Alberto se quedó pensativo. Mike aprovechó para decirme que le pasara el celular que estaba en una reposera. Parecía aburrido y tuve la esperanza de que hiciera un llamado para irse a otro lado. No pude escuchar lo que decía cuando habló, debido a que los aullidos de Alexis habían ido in crescendo. Caminé hasta aquella punta y les conté lo del vecino pero hacían de cuenta que yo no existía. Paco seguía con las cosquillas y observaba, con ojos extasiados, la cara de Alexis sumido en esa especie de orgasmo permanente. Ahí fue cuando vi que Óscar y el profesor de hip hop salían del agua. Óscar lo llevaba de la mano y el profesor iba con los ojos cerrados. Subieron de la mano la escalera del trampolín. La voz de Óscar guió al profesor hasta la punta. “Ahora sí, ya podés saltar”, le dijo sonriente. “Okey, voy a hacer un flic-flac”, anunció el profesor.
Aún hoy sigo sin entender qué extraña voltereta en el aire pretendía dar. Fue tremendo porque cayó hacia un costado. Su pierna derecha dio justo contra el borde de mármol y sonó brutal. Alberto lo rescató del agua. Al muchacho le brotaban las lágrimas pero no hablaba. Se miraba la rodilla salida sin producir sonido. “La vida es hermosa y muy pronto volverás a estar bien”, le decía Alberto en una especie de súbito ataque de cariño compasivo. Incluso le prometía que, ni bien estuviese repuesto, lo iba a invitar a su local a elegirse de regalo una pulsera o un anillo. Corrí a pedirle prestado su teléfono a Paco. Me lo pasó con un gesto displicente y me preguntó la hora. Llamé a Emergencias y me dijeron que en cinco minutos llegarían. Al cortar me sentí un poco mareado y me dejé caer en una de las reposeras.

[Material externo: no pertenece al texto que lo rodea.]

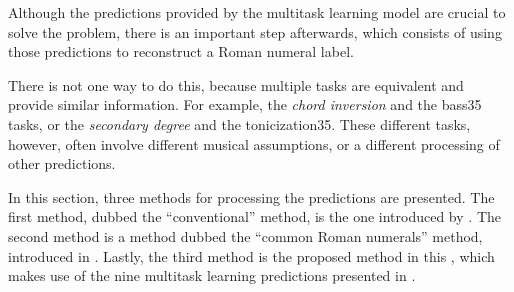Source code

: 
Although the predictions provided by the multitask learning
model are crucial to solve the problem, there is an
important step afterwards, which consists of using those
predictions to reconstruct a Roman numeral label.

There is not one way to do this, because multiple tasks are
equivalent and provide similar information. For example, the
\emph{chord inversion} and the \gls{bass35} tasks, or the
\emph{secondary degree} and the \gls{tonicization35}. These
different tasks, however, often involve different musical
assumptions, or a different processing of other predictions.

In this section, three methods for processing the
predictions are presented. The first method, dubbed the
``conventional'' method, is the one introduced by
\textcite{chen2018functional}. The second method is a method
dubbed the ``common Roman numerals'' method, introduced in
\textcite{napoleslopez2021augmentednet}. Lastly, the third
method is the proposed method in this \thesisdiss{}, which
makes use of the nine multitask learning predictions
presented in .

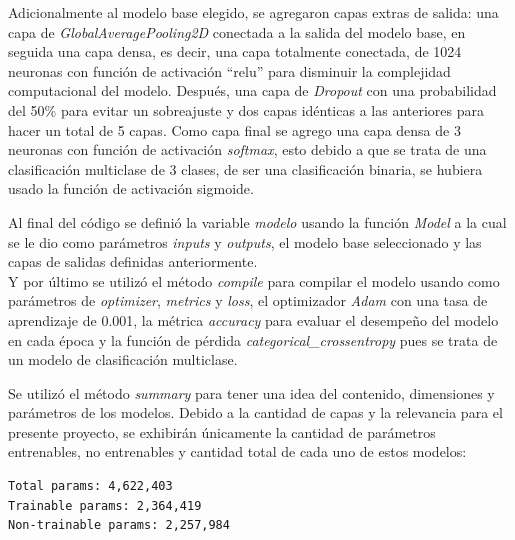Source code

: Adicionalmente al modelo base elegido, se agregaron capas extras de salida: una capa de \textit{GlobalAveragePooling2D} conectada a la salida del modelo base, en seguida una capa densa, es decir, una capa totalmente conectada, de 1024 neuronas con función de activación ``relu'' para disminuir la complejidad computacional del modelo. Después, una capa de \textit{Dropout} con una probabilidad del 50\% para evitar un sobreajuste y dos capas idénticas a las anteriores para hacer un total de 5 capas. Como capa final se agrego una capa densa de 3 neuronas con función de activación \textit{softmax}, esto debido a que se trata de una clasificación multiclase de 3 clases, de ser una clasificación binaria, se hubiera usado la función de activación sigmoide.

\newpage

Al final del código se definió la variable \textit{modelo} usando la función \textit{Model} a la cual se le dio como parámetros \textit{inputs} y \textit{outputs}, el modelo base seleccionado y las capas de salidas definidas anteriormente. \\
Y por último se utilizó el método \textit{compile} para compilar el modelo usando como parámetros de \textit{optimizer}, \textit{metrics} y \textit{loss}, el optimizador \textit{Adam} con una tasa de aprendizaje de 0.001, la métrica \textit{accuracy} para evaluar el desempeño del modelo en cada época y la función de pérdida \textit{categorical\_crossentropy} pues se trata de un modelo de clasificación multiclase.

Se utilizó el método \textit{summary} para tener una idea del contenido, dimensiones y parámetros de los modelos. Debido a la cantidad de capas y la relevancia para el presente proyecto, se exhibirán únicamente la cantidad de parámetros entrenables, no entrenables y cantidad total de cada uno de estos modelos: \\


\begin{lstlisting}[caption={Salida del método summary aplicado a la red de \textit{Transfer Learning} con \textit{MobileNetV2}}]
Total params: 4,622,403
Trainable params: 2,364,419
Non-trainable params: 2,257,984
\end{lstlisting}

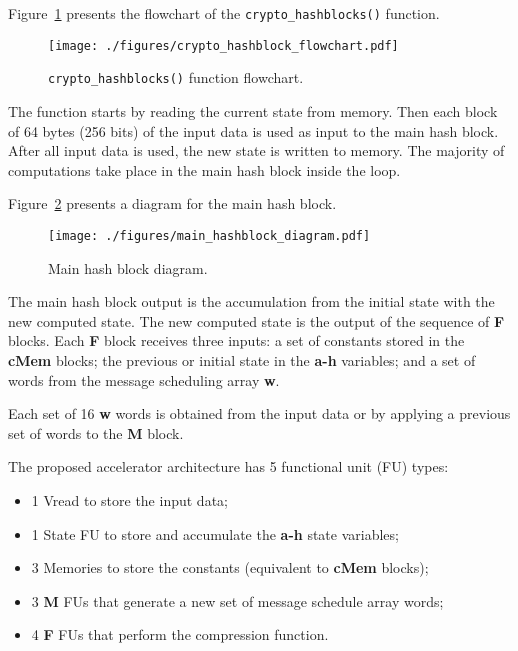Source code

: Figure~\ref{fig:hash_flowchart} presents the flowchart of the
\texttt{crypto\_hashblocks()} function.

\begin{figure}[!htbp]
    \centerline{\texttt{[image: ./figures/crypto\_hashblock\_flowchart.pdf]}}
    \vspace{0cm}\caption{\texttt{crypto\_hashblocks()} function flowchart.}
    \label{fig:hash_flowchart}
\end{figure}

The function starts by reading the current state from memory. Then each block
of 64 bytes (256 bits) of the input data is used as input to the main hash
block.
After all input data is used, the new state is written to memory.
The majority of computations take place in the main hash block inside the loop.

Figure~\ref{fig:main_hashblock_diagram} presents a diagram for the main hash
block.

\begin{figure}[!htbp]
    \centerline{\texttt{[image: ./figures/main\_hashblock\_diagram.pdf]}}
    \vspace{0cm}\caption{Main hash block diagram.}
    \label{fig:main_hashblock_diagram}
\end{figure}

The main hash block output is the accumulation from the initial state with the
new computed state.
The new computed state is the output of the sequence of \textbf{F} blocks. Each
\textbf{F} block receives three inputs: a set of constants stored in the
\textbf{cMem} blocks; the previous or initial state in the \textbf{a-h}
variables; and a set of words from the message scheduling array \textbf{w}.

Each set of 16 \textbf{w} words is obtained from the input data or by applying a
previous set of words to the \textbf{M} block.

The proposed accelerator architecture has 5 functional unit (FU) types:
\begin{itemize}
    \item 1 Vread to store the input data;
    \item 1 State FU to store and accumulate the \textbf{a-h} state variables;
    \item 3 Memories to store the constants (equivalent to \textbf{cMem}
        blocks);
    \item 3 \textbf{M} FUs that generate a new set of message schedule array
        words;
    \item 4 \textbf{F} FUs that perform the compression function.
\end{itemize}

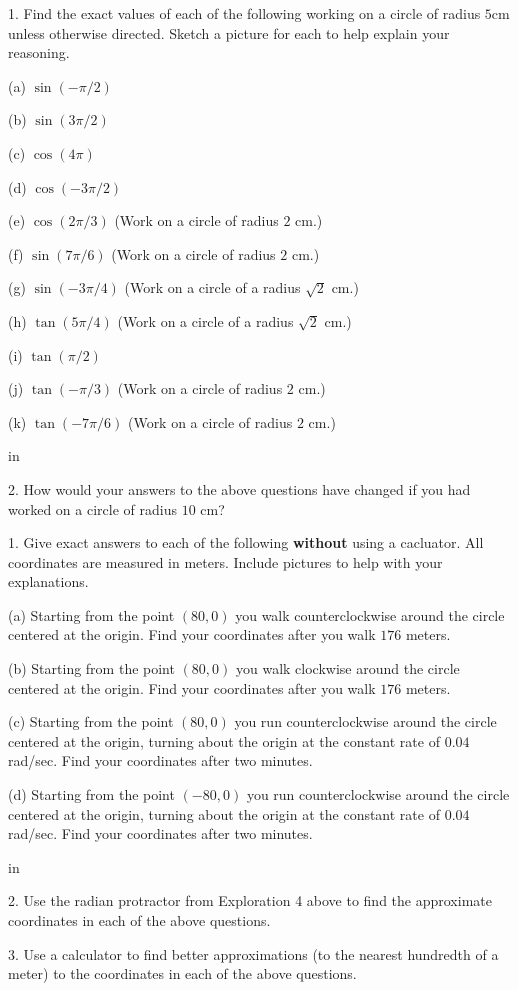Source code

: \documentclass{ximera}
\newcommand{\pskip}{\vskip 0.1 in}
\begin{document}
\begin{question}  \label{Q346fr:Cosine}
1. Find the exact values of each of the following working on a circle of radius $5$cm unless otherwise directed. Sketch a picture for each to help explain your reasoning. 

(a) $\sin (-\pi/2)$

(b) $\sin(3\pi/2)$

(c) $\cos(4\pi)$

(d) $\cos(-3\pi/2)$

(e) $\cos (2\pi/3)$  (Work on a circle of radius $2$ cm.)

(f) $\sin(7\pi/6)$   (Work on a circle of radius $2$ cm.)

(g) $\sin(-3\pi/4)$   (Work on a circle of a radius $\sqrt{2}$ cm.)

(h) $\tan(5\pi/4)$  (Work on a circle of a radius $\sqrt{2}$ cm.)

(i) $\tan(\pi/2)$

(j) $\tan(-\pi/3)$ (Work on a circle of radius $2$ cm.)

(k) $\tan(-7\pi/6)$ (Work on a circle of radius $2$ cm.)

\pskip

2. How would your answers to the above questions have changed if you had worked on a circle of radius $10$ cm?

\end{question}


\begin{question}  \label{Q2354234:Cosine}
1. Give exact answers to each of the following {\bf without} using a cacluator. All coordinates are measured in meters. Include pictures to help with your explanations.

(a) Starting from the point $(80,0)$ you walk counterclockwise around the circle centered at the origin. Find your coordinates after you walk $176$ meters.

(b) Starting from the point $(80,0)$ you walk clockwise around the circle centered at the origin. Find your coordinates after you walk $176$ meters.

(c)  Starting from the point $(80,0)$ you run counterclockwise around the circle centered at the origin, turning about the origin at the constant rate of $0.04$ rad/sec. Find your coordinates after two minutes.

(d) Starting from the point $(-80,0)$ you run counterclockwise around the circle centered at the origin, turning about the origin at the constant rate of $0.04$ rad/sec. Find your coordinates after two minutes.

\pskip

2. Use the radian protractor from Exploration 4 above to find the approximate coordinates in each of the above questions.

3. Use a calculator to find better approximations (to the nearest hundredth of a meter) to the coordinates in each of the above questions.


\end{question}
\end{document}

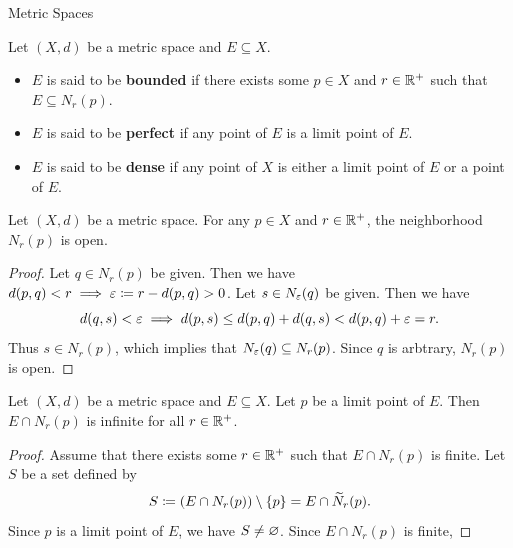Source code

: \begin{section}{Metric Spaces}
\bigskip

\begin{definition} \label{def:BoundedPerfectDenseSets}
    Let $(X, d)$ be a metric space and $E \subseteq X$.
    \begin{itemize}
        \item $E$ is said to be \textbf{bounded} if there exists some $p \in X$ and
        $r \in \R^{+}$ such that $E \subseteq N_{r}(p)$.
        \item $E$ is said to be \textbf{perfect} if any point of $E$ is a limit point of $E$.
        \item $E$ is said to be \textbf{dense} if any point of $X$ is either a limit point of $E$ or a point of $E$.
    \end{itemize}
\end{definition}

\bigskip

\begin{theorem} \label{thm:NeighborhoodIsOpen}
    Let $(X, d)$ be a metric space. For any $p \in X$ and $r \in \R^{+}$, the neighborhood $N_{r}(p)$ is open.
\end{theorem}

\begin{proof}
    Let $q \in N_{r}(p)$ be given. Then we have $d(p, q) < r \implies \veps \coloneqq r - d(p, q) > 0$.
    Let $s \in N_{\veps}(q)$ be given. Then we have
    \[
    d(q, s) < \veps \implies d(p, s) \leq d(p, q) + d(q, s) < d(p, q) + \veps = r.
    \]
    Thus $s \in N_{r}(p)$, which implies that $N_{\veps}(q) \subseteq N_{r}(p)$. Since $q$ is arbtrary, $N_{r}(p)$ is open.
\end{proof}

\bigskip

\begin{theorem} \label{thm:LimitPointNeighborhoodContainsInfiniteElements}
    Let $(X, d)$ be a metric space and $E \subseteq X$. Let $p$ be a limit point of $E$.
    Then $E \cap N_{r}(p)$ is infinite for all $r \in \R^{+}$.
\end{theorem}

\begin{proof}
    Assume that there exists some $r \in \R^{+}$ such that $E \cap N_{r}(p)$ is finite. Let $S$ be a set defined by
    \[
    S \coloneqq (E \cap N_{r}(p)) \setminus \set*{p} = E \cap \widetilde{N}_{r}(p).
    \]
    Since $p$ is a limit point of $E$, we have $S \neq \vnot$. Since $E \cap N_{r}(p)$ is finite,
    

\end{proof}
\end{section}
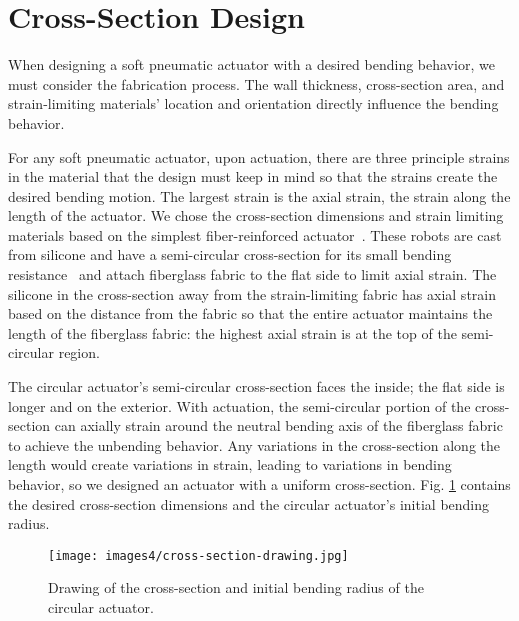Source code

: \section{Cross-Section Design}

When designing a soft pneumatic actuator with a desired bending behavior, we must consider the fabrication process. The wall thickness, cross-section area, and strain-limiting materials' location and orientation directly influence the bending behavior. 

For any soft pneumatic actuator, upon actuation, there are three principle strains in the material that the design must keep in mind so that the strains create the desired bending motion. The largest strain is the axial strain, the strain along the length of the actuator. We chose the cross-section dimensions and strain limiting materials based on the simplest fiber-reinforced actuator~\cite{galloway_mechanically_2013}. These robots are cast from silicone and have a semi-circular cross-section for its small bending resistance~\cite{polygerinos_modeling_2015} and attach fiberglass fabric to the flat side to limit axial strain. The silicone in the cross-section away from the strain-limiting fabric has axial strain based on the distance from the fabric so that the entire actuator maintains the length of the fiberglass fabric: the highest axial strain is at the top of the semi-circular region.  

The circular actuator's semi-circular cross-section faces the inside; the flat side is longer and on the exterior. With actuation, the semi-circular portion of the cross-section can axially strain around the neutral bending axis of the fiberglass fabric to achieve the unbending behavior. Any variations in the cross-section along the length would create variations in strain, leading to variations in bending behavior, so we designed an actuator with a uniform cross-section. Fig. \ref{fig:crosssection} contains the desired cross-section dimensions and the circular actuator's initial bending radius. 

\begin{figure}[!ht]
    \centering
    \texttt{[image: images4/cross-section-drawing.jpg]}
    \caption{Drawing of the cross-section and initial bending radius of the circular actuator.}
    \label{fig:crosssection}
\end{figure}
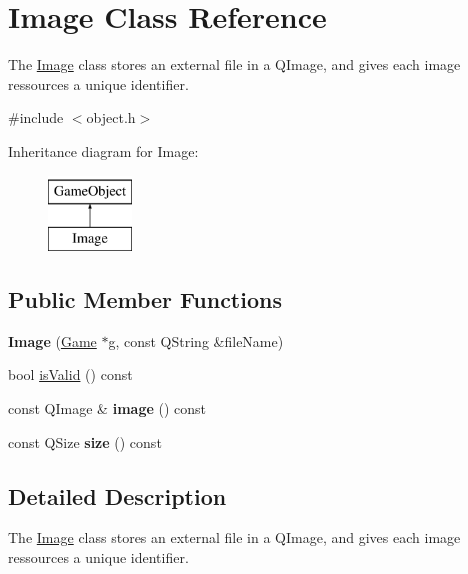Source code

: \hypertarget{class_image}{\section{\-Image \-Class \-Reference}
\label{class_image}
}


\-The \hyperlink{class_image}{\-Image} class stores an external file in a \-Q\-Image, and gives each image ressources a unique identifier.  




{\ttfamily \#include $<$object.\-h$>$}

\-Inheritance diagram for \-Image\-:\begin{figure}[H]
\begin{center}
\leavevmode
\includegraphics[height=2.000000cm]{class_image}
\end{center}
\end{figure}
\subsection*{\-Public \-Member \-Functions}
\begin{DoxyCompactItemize}
\item 
\hypertarget{class_image_a86f5157575ec9c101e8c85e617bc36aa}{{\bfseries \-Image} (\hyperlink{class_game}{\-Game} $\ast$g, const \-Q\-String \&file\-Name)}\label{class_image_a86f5157575ec9c101e8c85e617bc36aa}

\item 
bool \hyperlink{class_image_a0bc052fef9ea98e416e11af385cd93b4}{is\-Valid} () const 
\item 
\hypertarget{class_image_abad14459f8cc7bea0ce1b9ce1c41bad1}{const \-Q\-Image \& {\bfseries image} () const }\label{class_image_abad14459f8cc7bea0ce1b9ce1c41bad1}

\item 
\hypertarget{class_image_a62eb0299b2a5109afb31321cba7d4fc8}{const \-Q\-Size {\bfseries size} () const }\label{class_image_a62eb0299b2a5109afb31321cba7d4fc8}

\end{DoxyCompactItemize}


\subsection{\-Detailed \-Description}
\-The \hyperlink{class_image}{\-Image} class stores an external file in a \-Q\-Image, and gives each image ressources a unique identifier.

Entonces percibí el penetrante perfume de Óscar y levanté la vista. Venía hacia mí y supuse que iba a retarme por haber infringido la prohibición y estar ahí con ellos. Para mi sorpresa se sentó en la reposera vecina y no me dijo nada. Fijó los ojos en la pierna del profesor de hip hop y advertí que había en sus pupilas un inconfundible brillo de fascinación. “Me muero de ganas de fumar un Cohíba”, dijo, como dándome a entender cuánto gozaba al mirar al herido. En su cara sólo había un soberano desprecio por los límites, la pura energía indolente del goce del que manda. Paco atendió su celular. El conductor de la ambulancia avisaba que habían llegado. “Voy con vos así busco a las chicas”, dijo Paco. Todos vinieron detrás de nosotros salvo Alberto que se quedó acompañando al profesor de hip hop.